Un taxista, una pista y un encuentro

Hoy es la última oportunidad que tengo para encontrar a Natalia. Ayer, cuando le pregunté

a Óscar Jeffrey por ella (sabía que tanto Natalia como su mamá habían trabajado en un restaurante), tampoco tuve buenas noticias. Esta vez, aunque tenga que ir casa por casa preguntando por ella, intentaré encontrar su rastro de alguna forma. Llamo a un taxi y le cuento mi búsqueda. El taxista replica la historia por la radio: Natalia Pereyra, rubia, muchos rizos, maciza, mayor de 30 años, dos hijos por lo menos, separada. “Creo que es la ex mujer de Negro Carrera”, contesta alguien por la radio. “Parece que ya sé dónde es”, me dice el taxista. Vamos entonces al sector de La Aguada, un barrio residencial con su propia y tranquila playa de aguas celestes y arena blanca.

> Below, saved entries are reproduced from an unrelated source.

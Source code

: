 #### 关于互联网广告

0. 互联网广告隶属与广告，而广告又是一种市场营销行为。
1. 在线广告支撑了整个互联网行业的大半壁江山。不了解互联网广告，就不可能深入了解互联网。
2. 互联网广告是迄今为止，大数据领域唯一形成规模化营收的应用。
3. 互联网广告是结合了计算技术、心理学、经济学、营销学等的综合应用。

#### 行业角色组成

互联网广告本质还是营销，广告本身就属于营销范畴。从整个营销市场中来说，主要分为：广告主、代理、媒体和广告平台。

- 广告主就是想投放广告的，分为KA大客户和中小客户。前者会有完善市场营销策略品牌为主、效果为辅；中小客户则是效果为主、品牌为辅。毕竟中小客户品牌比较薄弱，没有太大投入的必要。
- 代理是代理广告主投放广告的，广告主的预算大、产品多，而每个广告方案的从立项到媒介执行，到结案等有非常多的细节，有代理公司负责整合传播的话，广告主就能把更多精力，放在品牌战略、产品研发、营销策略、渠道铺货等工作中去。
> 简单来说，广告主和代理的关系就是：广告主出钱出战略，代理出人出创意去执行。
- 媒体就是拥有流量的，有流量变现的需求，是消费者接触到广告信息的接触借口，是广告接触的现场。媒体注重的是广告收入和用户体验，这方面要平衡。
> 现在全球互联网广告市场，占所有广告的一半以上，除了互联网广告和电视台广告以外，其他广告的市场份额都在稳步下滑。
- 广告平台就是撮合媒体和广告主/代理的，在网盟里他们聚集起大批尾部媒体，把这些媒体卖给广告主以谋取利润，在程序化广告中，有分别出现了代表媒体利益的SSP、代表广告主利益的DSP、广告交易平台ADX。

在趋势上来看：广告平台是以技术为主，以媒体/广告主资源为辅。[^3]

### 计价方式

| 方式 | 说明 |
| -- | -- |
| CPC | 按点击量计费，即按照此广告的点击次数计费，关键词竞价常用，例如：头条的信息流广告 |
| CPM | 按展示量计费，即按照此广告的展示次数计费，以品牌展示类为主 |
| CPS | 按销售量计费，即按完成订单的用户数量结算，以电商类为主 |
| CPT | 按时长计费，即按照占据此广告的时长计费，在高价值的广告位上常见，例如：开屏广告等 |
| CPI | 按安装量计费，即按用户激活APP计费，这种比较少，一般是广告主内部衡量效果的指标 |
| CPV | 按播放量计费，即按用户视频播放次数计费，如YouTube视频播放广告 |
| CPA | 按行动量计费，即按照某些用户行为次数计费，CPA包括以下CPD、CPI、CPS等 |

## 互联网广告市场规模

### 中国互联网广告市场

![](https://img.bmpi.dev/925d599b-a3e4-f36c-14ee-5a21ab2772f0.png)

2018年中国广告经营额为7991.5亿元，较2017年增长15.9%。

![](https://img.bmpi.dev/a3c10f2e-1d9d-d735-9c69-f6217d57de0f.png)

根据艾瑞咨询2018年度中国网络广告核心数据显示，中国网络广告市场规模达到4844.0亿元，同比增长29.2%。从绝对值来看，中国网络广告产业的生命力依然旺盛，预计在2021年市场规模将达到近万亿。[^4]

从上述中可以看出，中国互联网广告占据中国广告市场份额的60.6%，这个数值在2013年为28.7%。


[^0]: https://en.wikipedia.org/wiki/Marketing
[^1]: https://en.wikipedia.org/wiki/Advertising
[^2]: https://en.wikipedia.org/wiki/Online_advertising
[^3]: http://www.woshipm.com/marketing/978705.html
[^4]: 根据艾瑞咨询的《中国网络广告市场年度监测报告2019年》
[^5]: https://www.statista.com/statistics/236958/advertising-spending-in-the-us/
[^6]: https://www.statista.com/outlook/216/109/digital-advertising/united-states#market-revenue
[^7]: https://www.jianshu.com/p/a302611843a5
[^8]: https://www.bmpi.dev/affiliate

Nos bajamos los dos y gritamos en una de las casas por su nombre. Aparece una mujer alta, de polera verde y jeans negros, con un niño rubio, de unos cuatro años, vestido para ir a la escuela. “¿Natalia?”, pregunto. La mujer tiene el pelo negro y largo. Es delgada. Luce cansada. “¿Natalia Pereyra?”. Un abrazo largo respondió luego a todas mis preguntas. Prometo ir a verla en la tarde para conversar. Entre medio, voy a dar una última vuelta por las playas de La Paloma. Recorro La Balconada, Bahía Chica y Bahía Grande, veo matrimonios paseando sus perros y parejas que juegan con sus hijos, y siento, por primera vez en todo el viaje, la sensación de haber estado allí antes, de haberme bañado en esas mismas aguas y de haber jugado en esa misma arena. Cuando vuelvo a la casa de Natalia lo hago con una bolsa llena de facturas dulces, que comemos lentamente junto a un mate amargo.